For the moment, it seems that this will also continue to be the case for international soccer games elsewhere. I asked what purpose this rather pathetic display of nationalism serves. As far as I can see, it serves no purpose at all -- no positive purpose, that is. It enlivens and inspires the fans, maybe? Please, pull the other one. If the fans at an international game need a national anthem to remind them of why they're there and which team they came to support ... what kind of fans are those?
But from the negative point of view, the anthems offer a great opportunity to vent spleen and general nastiness on the opposing team, and their fans and, of course, on their country.

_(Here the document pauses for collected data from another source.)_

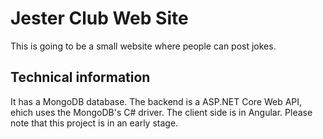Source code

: # Jester Club Web Site
This is going to be a small website where people can post jokes.

## Technical information
It has a MongoDB database. The backend is a ASP.NET Core Web API, ehich uses the MongoDB's C# driver. The client side is in Angular. Please note that this project is in an early stage.
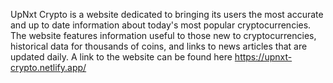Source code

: UpNxt Crypto is a website dedicated to bringing its users the most accurate and up to date information about today's most popular cryptocurrencies. The website features information useful to those new to cryptocurrencies, historical data for thousands of coins, and links to news articles that are updated daily. A link to the website can be found here https://upnxt-crypto.netlify.app/
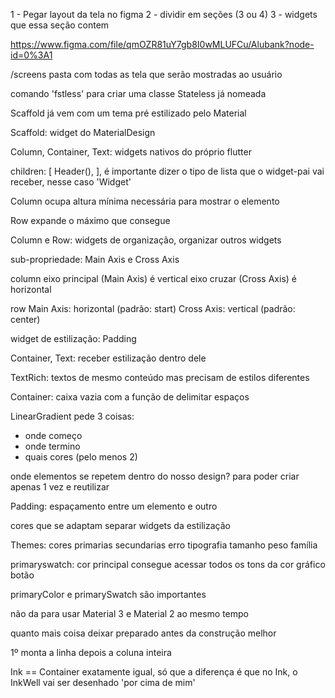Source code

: 1 - Pegar layout da tela no figma
2 - dividir em seções (3 ou 4)
3 - widgets que essa seção contem

https://www.figma.com/file/qmOZR81uY7gb8I0wMLUFCu/Alubank?node-id=0%3A1


/screens
    pasta com todas as tela que serão mostradas ao usuário

comando 'fstless' para criar uma classe Stateless já nomeada

Scaffold já vem com um tema pré estilizado pelo Material


Scaffold: widget do MaterialDesign

Column, Container, Text: widgets nativos do próprio flutter 


children: <Widget>[
    Header(),
],
é importante dizer o tipo de lista que o widget-pai vai receber, nesse caso 'Widget'

Column ocupa altura mínima necessária para mostrar o elemento

Row expande o máximo que consegue

Column e Row: widgets de organização, organizar outros widgets

sub-propriedade: Main Axis e Cross Axis

column 
    eixo principal (Main Axis) é vertical
    eixo cruzar (Cross Axis) é horizontal

row
    Main Axis: horizontal (padrão: start)
    Cross Axis: vertical
    (padrão: center)

widget de estilização: Padding    

Container, Text: receber estilização dentro dele

TextRich: textos de mesmo conteúdo mas precisam de estilos diferentes

Container: caixa vazia com a função de delimitar espaços

LinearGradient pede 3 coisas:
- onde começo
- onde termino
- quais cores (pelo menos 2)


onde elementos se repetem dentro do nosso design?
para poder criar apenas 1 vez e reutilizar

Padding: espaçamento entre um elemento e outro

cores que se adaptam
separar widgets da estilização

Themes: 
    cores
        primarias
        secundarias
        erro 
    tipografia
        tamanho
        peso
        família

primaryswatch: cor principal
    consegue acessar todos os tons da cor
    gráfico
    botão

primaryColor e primarySwatch são importantes

não da para usar Material 3 e Material 2 ao mesmo tempo

quanto mais coisa deixar preparado antes da construção melhor

1º monta a linha
depois a coluna inteira

Ink == Container
exatamente igual, só que a diferença é que no Ink, o InkWell vai ser desenhado 'por cima de mim'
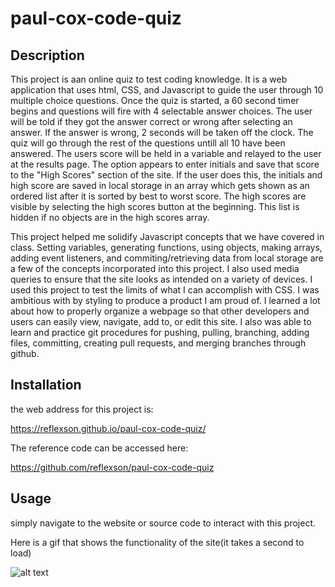 # paul-cox-code-quiz

## Description

This project is aan online quiz to test coding knowledge. It is a web application that uses html, CSS, and Javascript to guide the user through 10 multiple choice questions. Once the quiz is started, a 60 second timer begins and questions will fire with 4 selectable answer choices. The user will be told if they got the answer correct or wrong after selecting an answer. If the answer is wrong, 2 seconds will be taken off the clock. The quiz will go through the rest of the questions untill all 10 have been answered. The users score will be held in a variable and relayed to the user at the results page.  The option appears to enter initials and save that score to the "High Scores" section of the site.  If the user does this, the initials and high score are saved in local storage in an array which gets shown as an ordered list after it is sorted by best to worst score. The high scores are visible by selecting the high scores button at the beginning. This list is hidden if no objects are in the high scores array. 


This project helped me solidify Javascript concepts that we have covered in class.  Setting variables, generating functions, using objects, making arrays, adding event listeners, and commiting/retrieving data from local storage are a few of the concepts incorporated into this project. I also used media queries to ensure that the site looks as intended on a variety of devices. 
I used this project to test the limits of what I can accomplish with CSS.  I was ambitious with by styling to produce a product I am proud of. I learned a lot about how to properly organize a webpage so that other developers and users can easily view, navigate, add to, or edit this site. I also was able to learn and practice git procedures for pushing, pulling, branching, adding files, committing, creating pull requests, and merging branches through github. 

## Installation

the web address for this project is:

https://reflexson.github.io/paul-cox-code-quiz/

The reference code can be accessed here:

https://github.com/reflexson/paul-cox-code-quiz

## Usage

simply navigate to the website or source code to interact with this project.

Here is a gif that shows the functionality of the site(it takes a second to load)

![alt text](./assets/IMGS/Code%20Quiz.gif)
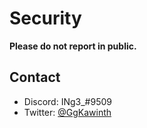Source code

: # Security

**Please do not report in public.**

## Contact

- Discord: INg3_#9509
- Twitter: [@GgKawinth](https://twitter.com/GgKawinth)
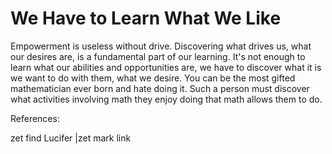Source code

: # We Have to Learn What We Like

Empowerment is useless without drive. Discovering what drives us, what
our desires are, is a fundamental part of our learning. It's not enough
to learn what our abilities and opportunities are, we have to discover
what it is we want to do with them, what we desire. You can be the most
gifted mathematician ever born and hate doing it. Such a person must
discover what activities involving math they enjoy doing that math
allows them to do. 

References:

zet find Lucifer |zet mark link
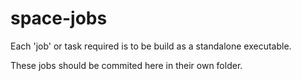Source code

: space-jobs
==========

Each 'job' or task required is to be build as a standalone executable.

These jobs should be commited here in their own folder.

Hence the booing and the general desire of fans to make a lot of rude noises when the other team's anthem starts up. And when one group of fans does it, it's more than likely that their opposing fans will respond in kind.
Which would be all good clean fun, merely a sign of a highly competitive game in a great atmosphere -- if it weren't for the fact that anthems are considered sacrosanct, that they are a delicate commodity that must not be treated in the rough-and-ready, robust way that everything else at a soccer game has to put up with. That alone should indicate that anthems, with their almost religious atmosphere, and the super-sensitivity that surrounds them, do not belong in raucous stadiums. They are virtually bound to be treated with disrespect.
Three years ago, FIFA boss Sepp Blatter made a straightforward, very sensible comment on the matter, after a home-and-home World Cup qualifying series between Switzerland and Turkey had seen both anthems take a battering. Said Blatter: "That was so disrespectful and a slur on a nation's pride. It makes me wonder if it makes any sense continuing to play national anthems." He added that FIFA would look into the possibility of discontinuing the practice.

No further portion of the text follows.